##### Material for this task

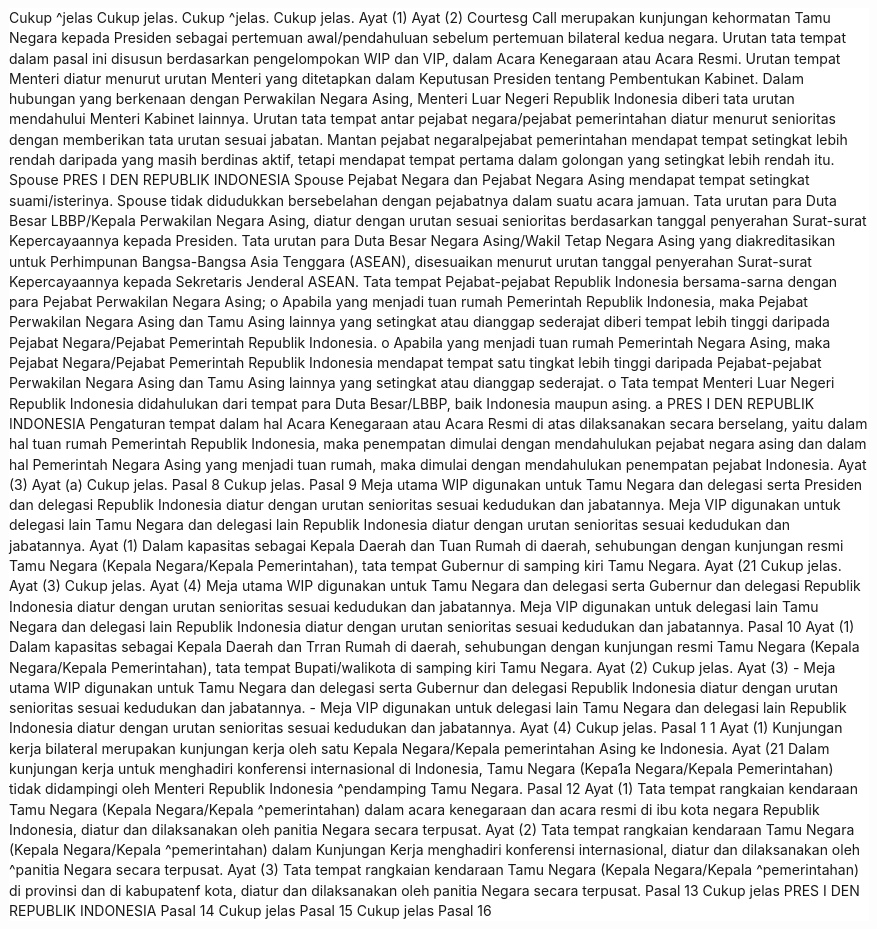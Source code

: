 Cukup ^jelas Cukup jelas. Cukup ^jelas. Cukup jelas. Ayat (1) Ayat (2) Courtesg Call merupakan kunjungan kehormatan Tamu Negara kepada Presiden sebagai pertemuan awal/pendahuluan sebelum pertemuan bilateral kedua negara. Urutan tata tempat dalam pasal ini disusun berdasarkan pengelompokan WIP dan VIP, dalam Acara Kenegaraan atau Acara Resmi. Urutan tempat Menteri diatur menurut urutan Menteri yang ditetapkan dalam Keputusan Presiden tentang Pembentukan Kabinet. Dalam hubungan yang berkenaan dengan Perwakilan Negara Asing, Menteri Luar Negeri Republik Indonesia diberi tata urutan mendahului Menteri Kabinet lainnya. Urutan tata tempat antar pejabat negara/pejabat pemerintahan diatur menurut senioritas dengan memberikan tata urutan sesuai jabatan. Mantan pejabat negaralpejabat pemerintahan mendapat tempat setingkat lebih rendah daripada yang masih berdinas aktif, tetapi mendapat tempat pertama dalam golongan yang setingkat lebih rendah itu. Spouse PRES I DEN REPUBLIK INDONESIA Spouse Pejabat Negara dan Pejabat Negara Asing mendapat tempat setingkat suami/isterinya. Spouse tidak didudukkan bersebelahan dengan pejabatnya dalam suatu acara jamuan. Tata urutan para Duta Besar LBBP/Kepala Perwakilan Negara Asing, diatur dengan urutan sesuai senioritas berdasarkan tanggal penyerahan Surat-surat Kepercayaannya kepada Presiden. Tata urutan para Duta Besar Negara Asing/Wakil Tetap Negara Asing yang diakreditasikan untuk Perhimpunan Bangsa-Bangsa Asia Tenggara (ASEAN), disesuaikan menurut urutan tanggal penyerahan Surat-surat Kepercayaannya kepada Sekretaris Jenderal ASEAN. Tata tempat Pejabat-pejabat Republik Indonesia bersama-sarna dengan para Pejabat Perwakilan Negara Asing; o Apabila yang menjadi tuan rumah Pemerintah Republik Indonesia, maka Pejabat Perwakilan Negara Asing dan Tamu Asing lainnya yang setingkat atau dianggap sederajat diberi tempat lebih tinggi daripada Pejabat Negara/Pejabat Pemerintah Republik Indonesia. o Apabila yang menjadi tuan rumah Pemerintah Negara Asing, maka Pejabat Negara/Pejabat Pemerintah Republik Indonesia mendapat tempat satu tingkat lebih tinggi daripada Pejabat-pejabat Perwakilan Negara Asing dan Tamu Asing lainnya yang setingkat atau dianggap sederajat. o Tata tempat Menteri Luar Negeri Republik Indonesia didahulukan dari tempat para Duta Besar/LBBP, baik Indonesia maupun asing. a PRES I DEN REPUBLIK INDONESIA Pengaturan tempat dalam hal Acara Kenegaraan atau Acara Resmi di atas dilaksanakan secara berselang, yaitu dalam hal tuan rumah Pemerintah Republik Indonesia, maka penempatan dimulai dengan mendahulukan pejabat negara asing dan dalam hal Pemerintah Negara Asing yang menjadi tuan rumah, maka dimulai dengan mendahulukan penempatan pejabat Indonesia. Ayat (3) Ayat (a) Cukup jelas. Pasal 8 Cukup jelas.
Pasal 9
Meja utama WIP digunakan untuk Tamu Negara dan delegasi serta Presiden dan delegasi Republik Indonesia diatur dengan urutan senioritas sesuai kedudukan dan jabatannya. Meja VIP digunakan untuk delegasi lain Tamu Negara dan delegasi lain Republik Indonesia diatur dengan urutan senioritas sesuai kedudukan dan jabatannya. Ayat (1) Dalam kapasitas sebagai Kepala Daerah dan Tuan Rumah di daerah, sehubungan dengan kunjungan resmi Tamu Negara (Kepala Negara/Kepala Pemerintahan), tata tempat Gubernur di samping kiri Tamu Negara. Ayat (21 Cukup jelas. Ayat (3) Cukup jelas. Ayat (4) Meja utama WIP digunakan untuk Tamu Negara dan delegasi serta Gubernur dan delegasi Republik Indonesia diatur dengan urutan senioritas sesuai kedudukan dan jabatannya. Meja VIP digunakan untuk delegasi lain Tamu Negara dan delegasi lain Republik Indonesia diatur dengan urutan senioritas sesuai kedudukan dan jabatannya.
Pasal 10
Ayat (1) Dalam kapasitas sebagai Kepala Daerah dan Trran Rumah di daerah, sehubungan dengan kunjungan resmi Tamu Negara (Kepala Negara/Kepala Pemerintahan), tata tempat Bupati/walikota di samping kiri Tamu Negara. Ayat (2) Cukup jelas. Ayat (3) - Meja utama WIP digunakan untuk Tamu Negara dan delegasi serta Gubernur dan delegasi Republik Indonesia diatur dengan urutan senioritas sesuai kedudukan dan jabatannya. - Meja VIP digunakan untuk delegasi lain Tamu Negara dan delegasi lain Republik Indonesia diatur dengan urutan senioritas sesuai kedudukan dan jabatannya. Ayat (4) Cukup jelas. Pasal 1 1 Ayat (1) Kunjungan kerja bilateral merupakan kunjungan kerja oleh satu Kepala Negara/Kepala pemerintahan Asing ke Indonesia. Ayat (21 Dalam kunjungan kerja untuk menghadiri konferensi internasional di Indonesia, Tamu Negara (Kepa1a Negara/Kepala Pemerintahan) tidak didampingi oleh Menteri Republik Indonesia ^pendamping Tamu Negara.
Pasal 12
Ayat (1) Tata tempat rangkaian kendaraan Tamu Negara (Kepala Negara/Kepala ^pemerintahan) dalam acara kenegaraan dan acara resmi di ibu kota negara Republik Indonesia, diatur dan dilaksanakan oleh panitia Negara secara terpusat. Ayat (2) Tata tempat rangkaian kendaraan Tamu Negara (Kepala Negara/Kepala ^pemerintahan) dalam Kunjungan Kerja menghadiri konferensi internasional, diatur dan dilaksanakan oleh ^panitia Negara secara terpusat. Ayat (3) Tata tempat rangkaian kendaraan Tamu Negara (Kepala Negara/Kepala ^pemerintahan) di provinsi dan di kabupatenf kota, diatur dan dilaksanakan oleh panitia Negara secara terpusat.
Pasal 13
Cukup jelas PRES I DEN REPUBLIK INDONESIA Pasal 14 Cukup jelas
Pasal 15
Cukup jelas
Pasal 16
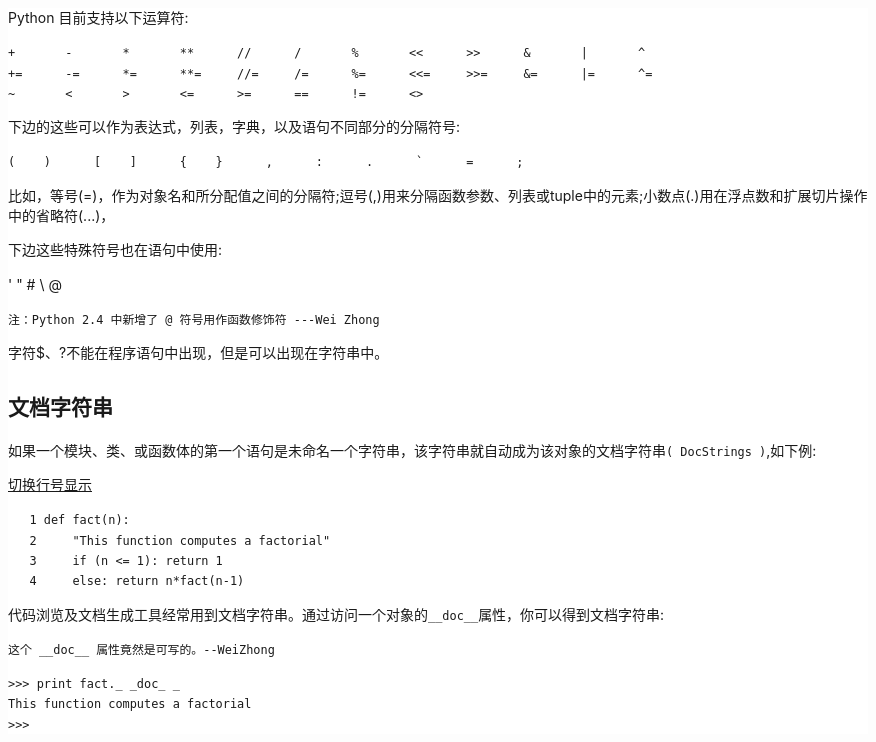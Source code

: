 

Python 目前支持以下运算符:

```
+       -       *       **      //      /       %       <<      >>      &       |       ^
+=      -=      *=      **=     //=     /=      %=      <<=     >>=     &=      |=      ^=
~       <       >       <=      >=      ==      !=      <>
```



下边的这些可以作为表达式，列表，字典，以及语句不同部分的分隔符号:

```
(    )      [    ]      {    }      ,      :      .      `      =      ;
```



比如，等号(=)，作为对象名和所分配值之间的分隔符;逗号(,)用来分隔函数参数、列表或tuple中的元素;小数点(.)用在浮点数和扩展切片操作中的省略符(...)，

下边这些特殊符号也在语句中使用:

' " # \ @



```
注：Python 2.4 中新增了 @ 符号用作函数修饰符 ---Wei Zhong 
```



字符$、?不能在程序语句中出现，但是可以出现在字符串中。



## 文档字符串



如果一个模块、类、或函数体的第一个语句是未命名一个字符串，该字符串就自动成为该对象的文档字符串`( DocStrings )`,如下例:

[切换行号显示](https://wiki.woodpecker.org.cn/moin/WeiZhong/2006-01-18#)

```
   1 def fact(n):
   2     "This function computes a factorial"
   3     if (n <= 1): return 1
   4     else: return n*fact(n-1)
```



代码浏览及文档生成工具经常用到文档字符串。通过访问一个对象的`__doc__`属性，你可以得到文档字符串:

```
这个 __doc__ 属性竟然是可写的。--WeiZhong
```





```
>>> print fact._ _doc_ _
This function computes a factorial
>>>
```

##########

# Work to complete
When a line of the entries contains the word "function", it counts toward the total; reply with that total alone.

# Answer to the problem
2